Sometimes I think I need a 12-Step program, because I can get so wrapped in my games that I neglect other things. Like taking a shower and getting dressed.
But then, as addictions go, this is a fairly healthy one to have. After all, is it not a workout for the brain? That’s what I tell myself.
If only my other body parts were as well exercised. But that’s another story for another day.
I am not alone in my affinity for Words With Friends. According to an article in The Atlantic, Words with Friends is one of the most popular apps used by my midlife/boomer generation.
When I was a young girl I watched my mother do The New York Times Sunday crossword puzzle and eventually it became part of my Sunday morning routine as well. I love the challenge of word games. When Words With Friends became available as an app, I jumped on it — and it became an obsession.

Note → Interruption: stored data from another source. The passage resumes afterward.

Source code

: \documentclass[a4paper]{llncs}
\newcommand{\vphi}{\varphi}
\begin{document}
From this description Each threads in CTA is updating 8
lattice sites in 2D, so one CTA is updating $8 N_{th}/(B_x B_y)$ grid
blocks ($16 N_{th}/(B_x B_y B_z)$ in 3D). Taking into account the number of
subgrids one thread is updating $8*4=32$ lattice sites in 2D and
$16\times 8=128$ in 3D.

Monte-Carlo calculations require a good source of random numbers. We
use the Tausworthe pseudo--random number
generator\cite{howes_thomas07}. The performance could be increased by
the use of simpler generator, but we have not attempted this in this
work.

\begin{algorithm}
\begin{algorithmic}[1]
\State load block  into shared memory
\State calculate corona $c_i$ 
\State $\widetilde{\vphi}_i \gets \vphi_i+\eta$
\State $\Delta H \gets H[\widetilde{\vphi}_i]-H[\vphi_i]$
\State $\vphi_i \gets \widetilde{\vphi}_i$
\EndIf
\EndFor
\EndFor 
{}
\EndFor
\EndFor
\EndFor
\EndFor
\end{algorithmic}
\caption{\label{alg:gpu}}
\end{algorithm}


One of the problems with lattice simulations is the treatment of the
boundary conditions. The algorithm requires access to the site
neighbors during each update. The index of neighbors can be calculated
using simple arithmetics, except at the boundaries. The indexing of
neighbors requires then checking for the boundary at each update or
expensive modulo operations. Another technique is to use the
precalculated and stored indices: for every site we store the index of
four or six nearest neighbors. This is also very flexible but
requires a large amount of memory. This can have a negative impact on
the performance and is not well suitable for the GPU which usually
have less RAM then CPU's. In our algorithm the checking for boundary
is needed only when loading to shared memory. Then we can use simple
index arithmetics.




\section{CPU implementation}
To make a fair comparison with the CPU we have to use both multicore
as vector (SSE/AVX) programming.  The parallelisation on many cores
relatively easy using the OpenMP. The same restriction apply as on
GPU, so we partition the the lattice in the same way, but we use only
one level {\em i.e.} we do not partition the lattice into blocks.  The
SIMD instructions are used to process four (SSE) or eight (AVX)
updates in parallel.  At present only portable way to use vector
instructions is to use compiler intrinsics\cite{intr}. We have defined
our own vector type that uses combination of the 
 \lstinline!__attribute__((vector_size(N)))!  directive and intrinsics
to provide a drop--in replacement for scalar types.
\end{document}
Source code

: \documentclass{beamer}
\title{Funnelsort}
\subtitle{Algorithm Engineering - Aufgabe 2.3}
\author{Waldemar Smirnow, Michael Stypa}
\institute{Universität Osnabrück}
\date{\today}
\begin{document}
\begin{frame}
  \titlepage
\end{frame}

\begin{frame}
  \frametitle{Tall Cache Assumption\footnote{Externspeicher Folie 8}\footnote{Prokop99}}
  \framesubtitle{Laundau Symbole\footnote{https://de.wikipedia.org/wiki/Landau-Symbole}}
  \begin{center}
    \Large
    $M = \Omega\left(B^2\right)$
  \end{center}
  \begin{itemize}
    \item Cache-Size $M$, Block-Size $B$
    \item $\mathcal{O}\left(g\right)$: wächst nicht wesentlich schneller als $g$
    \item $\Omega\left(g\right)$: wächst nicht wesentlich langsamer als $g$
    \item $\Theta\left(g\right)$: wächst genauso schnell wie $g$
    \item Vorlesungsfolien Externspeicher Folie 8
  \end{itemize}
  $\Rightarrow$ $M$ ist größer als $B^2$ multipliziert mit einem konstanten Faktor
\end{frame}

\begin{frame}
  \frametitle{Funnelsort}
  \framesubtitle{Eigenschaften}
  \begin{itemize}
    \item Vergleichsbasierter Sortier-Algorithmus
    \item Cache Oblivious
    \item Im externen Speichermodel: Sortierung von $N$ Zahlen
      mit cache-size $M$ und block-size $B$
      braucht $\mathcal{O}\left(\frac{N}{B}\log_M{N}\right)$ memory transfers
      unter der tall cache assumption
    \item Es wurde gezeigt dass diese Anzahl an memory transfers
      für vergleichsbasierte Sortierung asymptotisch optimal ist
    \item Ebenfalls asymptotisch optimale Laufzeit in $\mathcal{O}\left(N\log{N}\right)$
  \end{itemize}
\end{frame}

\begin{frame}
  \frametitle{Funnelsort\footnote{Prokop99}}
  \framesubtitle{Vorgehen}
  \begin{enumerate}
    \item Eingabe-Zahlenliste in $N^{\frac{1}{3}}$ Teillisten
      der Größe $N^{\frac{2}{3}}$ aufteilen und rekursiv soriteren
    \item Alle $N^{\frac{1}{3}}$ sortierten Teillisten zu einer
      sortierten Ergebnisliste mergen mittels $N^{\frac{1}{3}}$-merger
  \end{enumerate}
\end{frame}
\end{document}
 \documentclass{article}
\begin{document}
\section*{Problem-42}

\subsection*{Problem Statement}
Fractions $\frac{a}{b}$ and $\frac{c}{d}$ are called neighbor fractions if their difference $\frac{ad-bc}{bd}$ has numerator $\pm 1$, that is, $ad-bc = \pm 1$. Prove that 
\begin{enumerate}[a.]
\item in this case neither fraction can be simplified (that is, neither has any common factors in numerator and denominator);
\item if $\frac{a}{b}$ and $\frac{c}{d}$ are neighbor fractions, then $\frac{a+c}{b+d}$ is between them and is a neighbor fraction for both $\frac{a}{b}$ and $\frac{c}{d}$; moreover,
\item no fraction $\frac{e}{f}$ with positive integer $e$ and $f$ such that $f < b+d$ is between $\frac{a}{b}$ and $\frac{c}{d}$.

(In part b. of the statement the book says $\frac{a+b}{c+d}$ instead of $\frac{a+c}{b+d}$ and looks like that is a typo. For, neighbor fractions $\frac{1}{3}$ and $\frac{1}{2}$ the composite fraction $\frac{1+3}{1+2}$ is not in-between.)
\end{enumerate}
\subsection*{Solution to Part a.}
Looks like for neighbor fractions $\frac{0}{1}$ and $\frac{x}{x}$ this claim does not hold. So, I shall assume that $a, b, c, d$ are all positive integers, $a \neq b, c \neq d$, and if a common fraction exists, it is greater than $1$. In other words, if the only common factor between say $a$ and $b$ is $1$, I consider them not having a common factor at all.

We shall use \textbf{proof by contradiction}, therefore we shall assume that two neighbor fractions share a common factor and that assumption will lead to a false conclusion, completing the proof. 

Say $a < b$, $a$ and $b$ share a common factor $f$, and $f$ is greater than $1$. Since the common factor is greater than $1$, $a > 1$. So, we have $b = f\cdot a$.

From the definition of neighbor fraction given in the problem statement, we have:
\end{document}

I don’t profess to be an expert, but over time I have developed certain strategies that have been effective for me. If you are an advanced player these will seem a matter of course, but perhaps you will help me add on to this list.
Save your S tiles, and to a somewhat lesser extent, your R and D tiles.
They will come in handy with making a word plural or past tense
Look for possible suffixes: -ING, -ED, -IER, or prefixes: RE-. IN-,e.g.
These are valuable tools for enhancing an existing word.
Scrutinize the board for other opportunities.
For example, add A to moral to create amoral, or add A to toll to create atoll. Add Y to the end of miser for misery.
If you are the one to open the game, get rid of low-points letters.
That said, if you can make a double word on the opening move, do so only if the point score is worth it. I wouldn’t do it for less than 20 points.
Never use your best tiles on an opening move.
The point score just won’t justify it. Save them for a bonus square.
Down to one consonant and six vowels? Time to swap.
If you must swap for other reasons, always keep at least one vowel and one consonant in your possession.
Get rid of Is, Us and Vs.
They’re hardest to place.
Minimize your opponent’s opportunities to take advantage of a triple word score. Assume that your opponent will have the final letter — an S or Y, e.g. — when you are considering a move that will open up the triple word opportunity.
Check the status of the high points letters.
When my game has about 20 letters left to play, I do a quick inventory of the high scoring letters – X, J, Q and Z. Have they been played? If not, I want to make sure I am not leaving a high scoring opportunity open in case my opponent has one of them.
And if you have one of them, don’t get stuck.
If you have an X., J, Q or Z, use it or get rid of it if you are down to 10 letters. Too many games are lost because you are left hanging with one of these.
Learn the language: Words With Friends-ese.
A good vocabulary is your best friend, but also be aware of the two- and three-letter words common in Words With Friends: QI, ZA, SUQ, QUA, RAJ, HAJ.
Are there other strategies that work well for you?